The first fellowship Kamal earned placed him at a workshop focusing on the informatics for data and resource discovery in addiction research held at NIH's Neuroscience Center in Rockville, Md.
At first glimpse, neuroscience and manufacturing technology seem to be relatively unrelated, but Kamal says the need for biomanufacturing and biomedical applications are increasing and his field is responding to the latest trends.
He participated in discussions about how important it is that the genetic components of addiction be identified and how researchers can better communicate results. Once that happens, diagnostic tools can be developed and manufactured.

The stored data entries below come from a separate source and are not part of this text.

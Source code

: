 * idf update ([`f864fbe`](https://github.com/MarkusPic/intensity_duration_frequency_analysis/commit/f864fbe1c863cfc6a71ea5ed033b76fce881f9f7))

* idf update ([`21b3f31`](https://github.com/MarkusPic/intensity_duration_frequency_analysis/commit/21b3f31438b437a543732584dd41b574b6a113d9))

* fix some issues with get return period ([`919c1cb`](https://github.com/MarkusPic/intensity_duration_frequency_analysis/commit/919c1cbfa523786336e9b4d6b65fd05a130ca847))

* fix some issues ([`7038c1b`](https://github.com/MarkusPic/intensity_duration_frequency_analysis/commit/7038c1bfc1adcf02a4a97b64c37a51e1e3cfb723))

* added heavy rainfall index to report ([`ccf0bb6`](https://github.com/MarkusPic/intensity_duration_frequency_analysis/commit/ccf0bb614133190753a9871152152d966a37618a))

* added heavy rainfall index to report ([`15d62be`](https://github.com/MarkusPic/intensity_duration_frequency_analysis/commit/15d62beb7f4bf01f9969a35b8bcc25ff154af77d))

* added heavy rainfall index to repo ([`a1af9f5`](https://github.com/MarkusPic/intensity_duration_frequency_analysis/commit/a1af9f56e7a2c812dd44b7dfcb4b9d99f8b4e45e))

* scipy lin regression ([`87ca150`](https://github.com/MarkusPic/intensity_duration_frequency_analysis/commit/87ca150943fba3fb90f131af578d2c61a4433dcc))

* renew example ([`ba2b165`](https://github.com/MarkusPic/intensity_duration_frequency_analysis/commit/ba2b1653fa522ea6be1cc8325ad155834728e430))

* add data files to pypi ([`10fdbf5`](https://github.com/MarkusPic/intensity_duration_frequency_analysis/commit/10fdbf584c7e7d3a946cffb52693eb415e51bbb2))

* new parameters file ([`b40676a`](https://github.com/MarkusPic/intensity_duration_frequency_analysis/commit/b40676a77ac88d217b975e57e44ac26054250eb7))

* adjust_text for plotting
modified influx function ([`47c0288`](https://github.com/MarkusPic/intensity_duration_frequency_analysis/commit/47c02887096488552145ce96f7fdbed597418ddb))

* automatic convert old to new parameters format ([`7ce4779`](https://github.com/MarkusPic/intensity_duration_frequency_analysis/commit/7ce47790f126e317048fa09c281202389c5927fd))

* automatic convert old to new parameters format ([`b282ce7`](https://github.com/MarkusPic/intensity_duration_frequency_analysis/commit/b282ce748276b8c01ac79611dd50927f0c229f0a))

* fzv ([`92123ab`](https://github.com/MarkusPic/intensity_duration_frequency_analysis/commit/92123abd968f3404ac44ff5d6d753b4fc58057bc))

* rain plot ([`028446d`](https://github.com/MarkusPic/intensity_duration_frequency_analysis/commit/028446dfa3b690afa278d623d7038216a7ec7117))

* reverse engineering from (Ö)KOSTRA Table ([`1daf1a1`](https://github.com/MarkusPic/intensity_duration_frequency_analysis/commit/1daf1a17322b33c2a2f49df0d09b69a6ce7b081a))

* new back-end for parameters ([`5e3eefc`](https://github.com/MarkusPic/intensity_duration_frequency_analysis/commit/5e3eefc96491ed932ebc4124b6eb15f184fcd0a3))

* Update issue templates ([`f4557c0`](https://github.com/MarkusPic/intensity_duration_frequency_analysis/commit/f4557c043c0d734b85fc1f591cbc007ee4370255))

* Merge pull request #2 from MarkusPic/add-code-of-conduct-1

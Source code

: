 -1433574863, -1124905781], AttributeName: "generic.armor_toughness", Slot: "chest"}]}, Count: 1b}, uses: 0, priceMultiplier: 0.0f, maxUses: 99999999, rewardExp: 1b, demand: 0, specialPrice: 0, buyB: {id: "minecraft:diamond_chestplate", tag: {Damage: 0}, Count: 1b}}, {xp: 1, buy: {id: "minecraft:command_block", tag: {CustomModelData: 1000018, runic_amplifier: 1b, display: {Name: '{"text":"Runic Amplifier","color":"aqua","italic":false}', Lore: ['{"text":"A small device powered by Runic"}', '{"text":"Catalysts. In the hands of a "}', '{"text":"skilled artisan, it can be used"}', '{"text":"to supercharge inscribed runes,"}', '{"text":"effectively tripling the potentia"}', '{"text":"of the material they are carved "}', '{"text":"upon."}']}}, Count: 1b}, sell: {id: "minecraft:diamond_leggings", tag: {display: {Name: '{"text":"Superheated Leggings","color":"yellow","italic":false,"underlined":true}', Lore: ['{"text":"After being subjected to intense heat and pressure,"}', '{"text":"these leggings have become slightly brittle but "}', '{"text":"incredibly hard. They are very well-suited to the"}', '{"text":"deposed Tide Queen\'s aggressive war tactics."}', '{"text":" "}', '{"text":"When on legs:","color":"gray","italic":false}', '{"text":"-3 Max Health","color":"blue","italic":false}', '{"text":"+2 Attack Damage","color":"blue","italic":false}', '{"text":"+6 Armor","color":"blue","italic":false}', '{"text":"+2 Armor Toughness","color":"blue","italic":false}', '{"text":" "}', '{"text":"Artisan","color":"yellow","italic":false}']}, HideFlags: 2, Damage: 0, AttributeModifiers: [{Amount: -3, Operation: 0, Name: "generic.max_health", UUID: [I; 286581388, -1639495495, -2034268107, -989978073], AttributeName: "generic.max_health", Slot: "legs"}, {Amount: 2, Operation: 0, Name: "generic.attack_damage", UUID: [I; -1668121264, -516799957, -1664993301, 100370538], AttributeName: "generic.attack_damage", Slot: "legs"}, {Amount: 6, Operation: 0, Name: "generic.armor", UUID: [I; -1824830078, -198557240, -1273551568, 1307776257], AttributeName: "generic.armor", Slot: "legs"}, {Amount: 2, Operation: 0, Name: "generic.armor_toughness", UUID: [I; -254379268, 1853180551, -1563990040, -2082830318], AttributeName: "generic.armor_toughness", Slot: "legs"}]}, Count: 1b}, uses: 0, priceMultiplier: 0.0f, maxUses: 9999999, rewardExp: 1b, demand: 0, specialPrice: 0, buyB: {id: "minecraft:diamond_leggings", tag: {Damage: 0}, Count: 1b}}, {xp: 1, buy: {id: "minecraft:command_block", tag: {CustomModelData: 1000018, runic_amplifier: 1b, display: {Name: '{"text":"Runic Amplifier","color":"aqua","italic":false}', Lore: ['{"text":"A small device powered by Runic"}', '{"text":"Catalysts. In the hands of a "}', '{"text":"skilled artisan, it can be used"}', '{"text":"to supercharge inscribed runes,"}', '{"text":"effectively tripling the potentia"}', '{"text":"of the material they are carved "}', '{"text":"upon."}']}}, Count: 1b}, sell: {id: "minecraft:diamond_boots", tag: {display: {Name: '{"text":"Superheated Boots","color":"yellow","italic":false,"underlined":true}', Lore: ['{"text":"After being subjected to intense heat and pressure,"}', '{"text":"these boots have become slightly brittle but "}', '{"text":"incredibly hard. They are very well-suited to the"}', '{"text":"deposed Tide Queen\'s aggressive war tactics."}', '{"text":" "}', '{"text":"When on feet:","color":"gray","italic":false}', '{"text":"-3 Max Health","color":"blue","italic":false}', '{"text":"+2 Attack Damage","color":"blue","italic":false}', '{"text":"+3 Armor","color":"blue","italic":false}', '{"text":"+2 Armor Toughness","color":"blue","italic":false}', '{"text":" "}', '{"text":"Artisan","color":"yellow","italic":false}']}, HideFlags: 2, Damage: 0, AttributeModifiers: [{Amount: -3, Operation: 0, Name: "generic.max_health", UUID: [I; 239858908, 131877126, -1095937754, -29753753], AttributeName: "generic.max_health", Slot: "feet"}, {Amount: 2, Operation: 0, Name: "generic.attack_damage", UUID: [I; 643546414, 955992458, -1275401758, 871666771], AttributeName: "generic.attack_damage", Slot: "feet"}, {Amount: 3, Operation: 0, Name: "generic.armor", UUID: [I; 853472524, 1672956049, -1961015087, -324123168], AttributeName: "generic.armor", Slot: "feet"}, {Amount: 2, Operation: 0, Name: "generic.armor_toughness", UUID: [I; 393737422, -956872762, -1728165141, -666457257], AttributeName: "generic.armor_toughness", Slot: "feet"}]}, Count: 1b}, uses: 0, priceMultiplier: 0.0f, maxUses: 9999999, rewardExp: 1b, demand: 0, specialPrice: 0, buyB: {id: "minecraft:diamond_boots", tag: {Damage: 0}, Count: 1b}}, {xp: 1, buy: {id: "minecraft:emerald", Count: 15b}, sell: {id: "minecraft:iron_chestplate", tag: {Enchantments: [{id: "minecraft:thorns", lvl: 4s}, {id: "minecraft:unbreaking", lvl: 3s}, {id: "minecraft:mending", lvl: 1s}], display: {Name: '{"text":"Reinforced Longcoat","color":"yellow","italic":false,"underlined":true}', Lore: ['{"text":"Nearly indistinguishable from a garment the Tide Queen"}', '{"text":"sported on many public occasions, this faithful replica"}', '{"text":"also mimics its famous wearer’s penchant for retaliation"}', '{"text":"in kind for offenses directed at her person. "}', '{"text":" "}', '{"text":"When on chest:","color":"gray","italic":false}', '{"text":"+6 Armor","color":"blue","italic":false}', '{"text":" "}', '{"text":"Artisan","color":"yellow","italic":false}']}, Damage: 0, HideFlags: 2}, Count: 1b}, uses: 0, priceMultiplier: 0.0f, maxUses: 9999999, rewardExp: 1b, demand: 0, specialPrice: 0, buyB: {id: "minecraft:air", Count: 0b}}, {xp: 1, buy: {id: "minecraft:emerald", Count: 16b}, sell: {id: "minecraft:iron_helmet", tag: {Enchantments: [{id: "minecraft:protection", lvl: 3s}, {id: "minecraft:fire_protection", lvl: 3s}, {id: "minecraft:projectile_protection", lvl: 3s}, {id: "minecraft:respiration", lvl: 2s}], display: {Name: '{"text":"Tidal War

"The data that currently exists about the genes that predispose a person to alcohol, drug or other addictions is scattered and too expensive to piecemeal," explained Kamal. "The researchers are working to develop one database through NIH to prevent duplication of research and reduce the costs involved.
"Our goal is the prevention of addiction," he continued. "So with the ability to assess the autonomic nervous system of a person with chronic alcoholism, we could possibly quantify the degree of addiction in the body."
Kamal says one anticipated result of these efforts could be using nanoscale technology to produce intelligent diagnostic sensors tailored each patient.
The second fellowship, awarded by Maricopa Advance Technology Education Center and NSF, led Kamal to dual events: the Critical Issues and Best Practices Forum and the High Impact Technology Exchange Conference held in Orlando, Fla., in late July.
Here he discussed the preparation needed by the existing and future workforce for companies in high technology sectors that drive our nation's economy. The goals included identifying critical technology and workforce related issues, identifying and ranking the most critical challenges faced by technology educators and featuring best-known methods to respond to challenges.
"Motivation in the classroom results in better retention," he said. "We are working on exciting students with new technology and new frontiers.
"The process of encouraging our students' imagination and creativity is interactive and enhances stimulating interaction in the classroom," said Kamal. "With new topics like nanoscale manufacturing, we hope to engage students even at the undergraduate level to think in terms of research possibilities."